Like I said, I’m lucky. I have a good job and my paycheck has grown with every passing year. Rent in my city has, until recently anyway, been quite affordable and never got too expensive at my place. My student loans were paid off years ahead of schedule thanks to my paternal grandfather of blessed memory, and what was left of what he left me allowed me to really build my savings account. They were further built by putting away the stimulus payments the government gave out in 2020 and 2021. I didn’t have to put those payments towards necessities because my workplace had been doing work-from-home for years, so the switch wasn’t too hard on me and my employer. And I got my mortgage before the interest rate was hiked, so I don’t have to pay extra like a bunch of other people who will be borrowing money in the near future.

Again, I’m lucky.

But even with all that luck, I still had a lot of trouble finding a new home. In the six months I searched for a new home, I heard about high wait lists for apartments in the complexes I applied to. Especially the nice ones that were affordable, and those were few and far between. Most of the ones that didn’t look like they were dens of iniquity or poorly maintained charged well over a thousand dollars per month for one-bedroom apartments.
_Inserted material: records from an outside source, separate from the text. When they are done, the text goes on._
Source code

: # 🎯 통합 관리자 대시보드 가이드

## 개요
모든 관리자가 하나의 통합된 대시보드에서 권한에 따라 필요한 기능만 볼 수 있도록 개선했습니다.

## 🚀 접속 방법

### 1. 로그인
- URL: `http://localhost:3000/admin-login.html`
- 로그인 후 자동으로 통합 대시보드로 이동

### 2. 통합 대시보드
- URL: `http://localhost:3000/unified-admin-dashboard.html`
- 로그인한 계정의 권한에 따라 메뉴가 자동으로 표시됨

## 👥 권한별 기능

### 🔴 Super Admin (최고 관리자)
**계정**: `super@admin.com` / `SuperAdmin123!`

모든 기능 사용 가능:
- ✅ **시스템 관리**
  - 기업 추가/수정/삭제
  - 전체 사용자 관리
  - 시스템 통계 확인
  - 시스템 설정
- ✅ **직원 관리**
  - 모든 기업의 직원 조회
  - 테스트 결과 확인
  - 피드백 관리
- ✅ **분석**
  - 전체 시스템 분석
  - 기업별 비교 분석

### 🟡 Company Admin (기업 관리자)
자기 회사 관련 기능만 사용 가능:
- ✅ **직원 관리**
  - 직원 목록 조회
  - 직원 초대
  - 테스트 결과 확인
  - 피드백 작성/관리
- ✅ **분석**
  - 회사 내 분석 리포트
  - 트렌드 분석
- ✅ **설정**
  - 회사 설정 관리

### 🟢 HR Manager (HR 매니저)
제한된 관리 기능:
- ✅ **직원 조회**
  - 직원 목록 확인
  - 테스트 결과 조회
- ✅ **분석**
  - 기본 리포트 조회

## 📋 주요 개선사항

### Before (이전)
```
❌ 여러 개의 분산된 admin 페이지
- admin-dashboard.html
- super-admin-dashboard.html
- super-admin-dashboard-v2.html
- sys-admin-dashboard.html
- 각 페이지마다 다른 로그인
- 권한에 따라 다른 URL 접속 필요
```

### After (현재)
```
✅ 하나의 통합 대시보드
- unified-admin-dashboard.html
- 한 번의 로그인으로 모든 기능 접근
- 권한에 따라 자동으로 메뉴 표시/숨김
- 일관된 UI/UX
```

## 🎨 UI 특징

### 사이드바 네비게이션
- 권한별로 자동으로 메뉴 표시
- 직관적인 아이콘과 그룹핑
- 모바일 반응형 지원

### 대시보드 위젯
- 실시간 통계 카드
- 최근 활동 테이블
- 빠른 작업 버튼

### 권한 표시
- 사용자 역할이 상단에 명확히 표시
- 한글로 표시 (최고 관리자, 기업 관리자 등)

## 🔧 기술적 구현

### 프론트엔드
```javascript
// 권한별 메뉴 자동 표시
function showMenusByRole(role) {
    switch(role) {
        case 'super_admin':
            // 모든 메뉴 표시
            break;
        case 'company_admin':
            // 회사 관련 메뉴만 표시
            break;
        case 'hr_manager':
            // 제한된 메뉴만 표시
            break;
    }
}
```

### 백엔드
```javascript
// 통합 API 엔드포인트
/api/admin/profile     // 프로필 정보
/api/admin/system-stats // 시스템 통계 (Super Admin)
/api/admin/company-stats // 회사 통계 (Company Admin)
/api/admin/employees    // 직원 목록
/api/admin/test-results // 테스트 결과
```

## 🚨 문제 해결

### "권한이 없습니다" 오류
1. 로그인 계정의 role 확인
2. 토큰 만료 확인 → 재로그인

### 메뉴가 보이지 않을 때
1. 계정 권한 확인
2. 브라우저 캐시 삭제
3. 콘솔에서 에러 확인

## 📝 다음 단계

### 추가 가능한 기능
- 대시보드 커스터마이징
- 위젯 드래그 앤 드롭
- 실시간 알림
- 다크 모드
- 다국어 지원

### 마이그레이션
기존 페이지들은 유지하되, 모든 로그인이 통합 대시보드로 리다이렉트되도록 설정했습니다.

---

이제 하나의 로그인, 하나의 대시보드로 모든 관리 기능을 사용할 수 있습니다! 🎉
And that was just looking for a place to rent! (I tried to keep my options open.) Of the seven houses and condos for sale I visited, I bid on five. And I was outbid on the first four, sometimes by several thousand dollars.

Getting this place, especially right as I was getting close to my move-out date, was a Godsend.

And I know plenty of my generation are struggling, and will continue to struggle, just to stay in a home. And for many, even a crappy apartment might be too expensive. As in the Daily Show video, plenty of millennials are buying fixer-uppers together, but for many even that is too hard.

And I just hope that, by talking about it, maybe something will change. Not on its own, obviously. What do I look like, the Pope? But maybe, if I join my voice to the chorus advocating for change, then maybe change will come. It’ll be slow, but I hope it happens. And if nothing else, maybe it’ll remind us how lucky we are to be in homes at all. And that nothing in life is guaranteed.

Well, that was a dark note to finish on. How about some photos of my new place?

My bedroom. I’m thinking of painting it green.
Jonesy hanging out on the wall near the kitchen window.
No surprise, my masks make this place so much creepier.
My first Shabbos celebration in the new place. Took a lot of unpacking before I could do this.
You like my new rug? Bought it with a gift card a friend gave me as a housewarming gift.
My new writing space. What do you think?
Finally, my new lamp. I like the meeting of vintage and industrial here.